Problem - Would you please reproduce all the entries word for word, minus the pictures?

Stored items

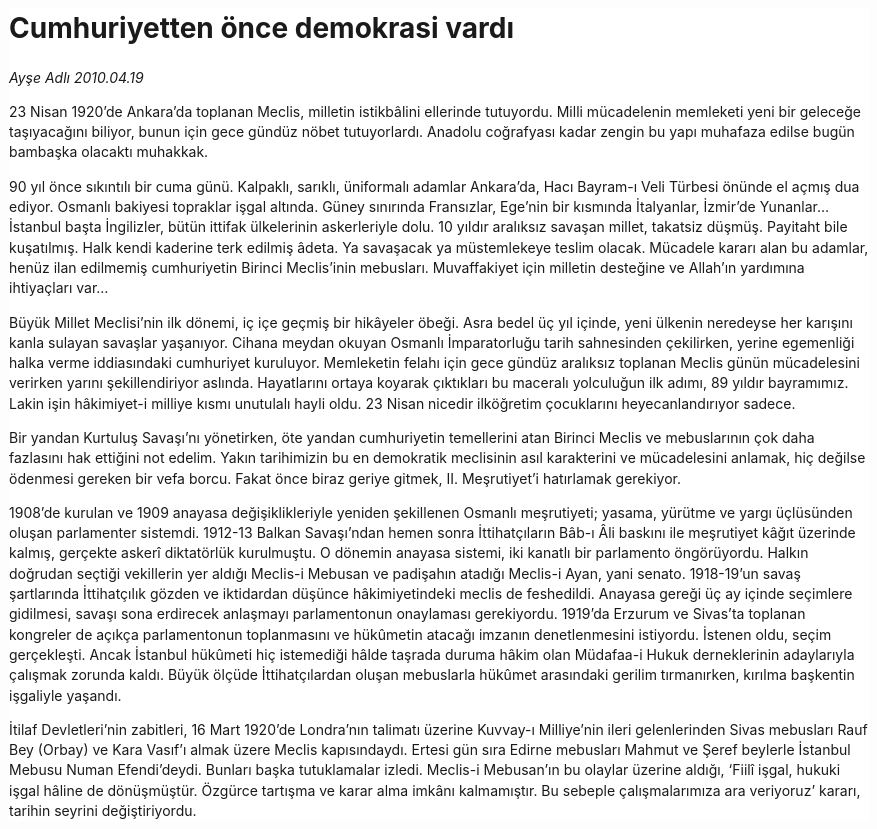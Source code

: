 # Cumhuriyetten önce demokrasi vardı

*Ayşe Adlı 2010.04.19*

<div class="news-detail-text-todays">
 <div>
 </div>
 <div>
 </div>
 <div id="newsSpot">
  <font class="detail-spot">
   23 Nisan 1920’de Ankara’da toplanan Meclis, milletin istikbâlini ellerinde tutuyordu. Milli mücadelenin memleketi yeni bir geleceğe taşıyacağını biliyor, bunun için gece gündüz nöbet tutuyorlardı. Anadolu coğrafyası kadar zengin bu yapı muhafaza edilse bugün bambaşka olacaktı muhakkak.
  </font>
 </div>
 <div id="newsText">
  <font class="detail-text">
   <p class="MsoNormal">
    90 yıl önce sıkıntılı bir cuma günü. Kalpaklı, sarıklı, üniformalı adamlar Ankara’da, Hacı Bayram-ı Veli Türbesi önünde el açmış dua ediyor. Osmanlı bakiyesi topraklar işgal altında. Güney sınırında Fransızlar, Ege’nin bir kısmında İtalyanlar, İzmir’de Yunanlar… İstanbul başta İngilizler, bütün ittifak ülkelerinin askerleriyle dolu. 10 yıldır aralıksız savaşan millet, takatsiz düşmüş. Payitaht bile kuşatılmış. Halk kendi kaderine terk edilmiş âdeta. Ya savaşacak ya müstemlekeye teslim olacak. Mücadele kararı alan bu adamlar, henüz ilan edilmemiş cumhuriyetin Birinci Meclis’inin mebusları. Muvaffakiyet için milletin desteğine ve Allah’ın yardımına ihtiyaçları var…
   </p>
   <p class="MsoNormal">
    Büyük Millet Meclisi’nin ilk dönemi, iç içe geçmiş bir hikâyeler öbeği. Asra bedel üç yıl içinde, yeni ülkenin neredeyse her karışını kanla sulayan savaşlar yaşanıyor. Cihana meydan okuyan Osmanlı İmparatorluğu tarih sahnesinden çekilirken, yerine egemenliği halka verme iddiasındaki cumhuriyet kuruluyor. Memleketin felahı için gece gündüz aralıksız toplanan Meclis günün mücadelesini verirken yarını şekillendiriyor aslında. Hayatlarını ortaya koyarak çıktıkları bu maceralı yolculuğun ilk adımı, 89 yıldır bayramımız. Lakin işin hâkimiyet-i milliye kısmı unutulalı hayli oldu. 23 Nisan nicedir ilköğretim çocuklarını heyecanlandırıyor sadece.
   </p>
   <p class="MsoNormal">
    Bir yandan Kurtuluş Savaşı’nı yönetirken, öte yandan cumhuriyetin temellerini atan Birinci Meclis ve mebuslarının çok daha fazlasını hak ettiğini not edelim. Yakın tarihimizin bu en demokratik meclisinin asıl karakterini ve mücadelesini anlamak, hiç değilse ödenmesi gereken bir vefa borcu. Fakat önce biraz geriye gitmek, II. Meşrutiyet’i hatırlamak gerekiyor.
   </p>
   <p class="MsoNormal">
    1908’de kurulan ve 1909 anayasa değişiklikleriyle yeniden şekillenen Osmanlı meşrutiyeti; yasama, yürütme ve yargı üçlüsünden oluşan parlamenter sistemdi. 1912-13 Balkan Savaşı’ndan hemen sonra İttihatçıların Bâb-ı Âli baskını ile meşrutiyet kâğıt üzerinde kalmış, gerçekte askerî diktatörlük kurulmuştu. O dönemin anayasa sistemi, iki kanatlı bir parlamento öngörüyordu. Halkın doğrudan seçtiği vekillerin yer aldığı Meclis-i Mebusan ve padişahın atadığı Meclis-i Ayan, yani senato. 1918-19’un savaş şartlarında İttihatçılık gözden ve iktidardan düşünce hâkimiyetindeki meclis de feshedildi. Anayasa gereği üç ay içinde seçimlere gidilmesi, savaşı sona erdirecek anlaşmayı parlamentonun onaylaması gerekiyordu. 1919’da Erzurum ve Sivas’ta toplanan kongreler de açıkça parlamentonun toplanmasını ve hükûmetin atacağı imzanın denetlenmesini istiyordu. İstenen oldu, seçim gerçekleşti. Ancak İstanbul hükûmeti hiç istemediği hâlde taşrada duruma hâkim olan Müdafaa-i Hukuk derneklerinin adaylarıyla çalışmak zorunda kaldı. Büyük ölçüde İttihatçılardan oluşan mebuslarla hükûmet arasındaki gerilim tırmanırken, kırılma başkentin işgaliyle yaşandı.
   </p>
   <p class="MsoNormal">
    İtilaf Devletleri’nin zabitleri, 16 Mart 1920’de Londra’nın talimatı üzerine Kuvvay-ı Milliye’nin ileri gelenlerinden Sivas mebusları Rauf Bey (Orbay) ve Kara Vasıf’ı almak üzere Meclis kapısındaydı. Ertesi gün sıra Edirne mebusları Mahmut ve Şeref beylerle İstanbul Mebusu Numan Efendi’deydi. Bunları başka tutuklamalar izledi. Meclis-i Mebusan’ın bu olaylar üzerine aldığı, ‘Fiilî işgal, hukuki işgal hâline de dönüşmüştür. Özgürce tartışma ve karar alma imkânı kalmamıştır. Bu sebeple çalışmalarımıza ara veriyoruz’ kararı, tarihin seyrini değiştiriyordu.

Solution for this problem -
Source code

: # Cumhuriyetten önce demokrasi vardı

*Ayşe Adlı 2010.04.19*

<div class="news-detail-text-todays">
 <div>
 </div>
 <div>
 </div>
 <div id="newsSpot">
  <font class="detail-spot">
   23 Nisan 1920’de Ankara’da toplanan Meclis, milletin istikbâlini ellerinde tutuyordu. Milli mücadelenin memleketi yeni bir geleceğe taşıyacağını biliyor, bunun için gece gündüz nöbet tutuyorlardı. Anadolu coğrafyası kadar zengin bu yapı muhafaza edilse bugün bambaşka olacaktı muhakkak.
  </font>
 </div>
 <div id="newsText">
  <font class="detail-text">
   <p class="MsoNormal">
    90 yıl önce sıkıntılı bir cuma günü. Kalpaklı, sarıklı, üniformalı adamlar Ankara’da, Hacı Bayram-ı Veli Türbesi önünde el açmış dua ediyor. Osmanlı bakiyesi topraklar işgal altında. Güney sınırında Fransızlar, Ege’nin bir kısmında İtalyanlar, İzmir’de Yunanlar… İstanbul başta İngilizler, bütün ittifak ülkelerinin askerleriyle dolu. 10 yıldır aralıksız savaşan millet, takatsiz düşmüş. Payitaht bile kuşatılmış. Halk kendi kaderine terk edilmiş âdeta. Ya savaşacak ya müstemlekeye teslim olacak. Mücadele kararı alan bu adamlar, henüz ilan edilmemiş cumhuriyetin Birinci Meclis’inin mebusları. Muvaffakiyet için milletin desteğine ve Allah’ın yardımına ihtiyaçları var…
   </p>
   <p class="MsoNormal">
    Büyük Millet Meclisi’nin ilk dönemi, iç içe geçmiş bir hikâyeler öbeği. Asra bedel üç yıl içinde, yeni ülkenin neredeyse her karışını kanla sulayan savaşlar yaşanıyor. Cihana meydan okuyan Osmanlı İmparatorluğu tarih sahnesinden çekilirken, yerine egemenliği halka verme iddiasındaki cumhuriyet kuruluyor. Memleketin felahı için gece gündüz aralıksız toplanan Meclis günün mücadelesini verirken yarını şekillendiriyor aslında. Hayatlarını ortaya koyarak çıktıkları bu maceralı yolculuğun ilk adımı, 89 yıldır bayramımız. Lakin işin hâkimiyet-i milliye kısmı unutulalı hayli oldu. 23 Nisan nicedir ilköğretim çocuklarını heyecanlandırıyor sadece.
   </p>
   <p class="MsoNormal">
    Bir yandan Kurtuluş Savaşı’nı yönetirken, öte yandan cumhuriyetin temellerini atan Birinci Meclis ve mebuslarının çok daha fazlasını hak ettiğini not edelim. Yakın tarihimizin bu en demokratik meclisinin asıl karakterini ve mücadelesini anlamak, hiç değilse ödenmesi gereken bir vefa borcu. Fakat önce biraz geriye gitmek, II. Meşrutiyet’i hatırlamak gerekiyor.
   </p>
   <p class="MsoNormal">
    1908’de kurulan ve 1909 anayasa değişiklikleriyle yeniden şekillenen Osmanlı meşrutiyeti; yasama, yürütme ve yargı üçlüsünden oluşan parlamenter sistemdi. 1912-13 Balkan Savaşı’ndan hemen sonra İttihatçıların Bâb-ı Âli baskını ile meşrutiyet kâğıt üzerinde kalmış, gerçekte askerî diktatörlük kurulmuştu. O dönemin anayasa sistemi, iki kanatlı bir parlamento öngörüyordu. Halkın doğrudan seçtiği vekillerin yer aldığı Meclis-i Mebusan ve padişahın atadığı Meclis-i Ayan, yani senato. 1918-19’un savaş şartlarında İttihatçılık gözden ve iktidardan düşünce hâkimiyetindeki meclis de feshedildi. Anayasa gereği üç ay içinde seçimlere gidilmesi, savaşı sona erdirecek anlaşmayı parlamentonun onaylaması gerekiyordu. 1919’da Erzurum ve Sivas’ta toplanan kongreler de açıkça parlamentonun toplanmasını ve hükûmetin atacağı imzanın denetlenmesini istiyordu. İstenen oldu, seçim gerçekleşti. Ancak İstanbul hükûmeti hiç istemediği hâlde taşrada duruma hâkim olan Müdafaa-i Hukuk derneklerinin adaylarıyla çalışmak zorunda kaldı. Büyük ölçüde İttihatçılardan oluşan mebuslarla hükûmet arasındaki gerilim tırmanırken, kırılma başkentin işgaliyle yaşandı.
   </p>
   <p class="MsoNormal">
    İtilaf Devletleri’nin zabitleri, 16 Mart 1920’de Londra’nın talimatı üzerine Kuvvay-ı Milliye’nin ileri gelenlerinden Sivas mebusları Rauf Bey (Orbay) ve Kara Vasıf’ı almak üzere Meclis kapısındaydı. Ertesi gün sıra Edirne mebusları Mahmut ve Şeref beylerle İstanbul Mebusu Numan Efendi’deydi. Bunları başka tutuklamalar izledi. Meclis-i Mebusan’ın bu olaylar üzerine aldığı, ‘Fiilî işgal, hukuki işgal hâline de dönüşmüştür. Özgürce tartışma ve karar alma imkânı kalmamıştır. Bu sebeple çalışmalarımıza ara veriyoruz’ kararı, tarihin seyrini değiştiriyordu.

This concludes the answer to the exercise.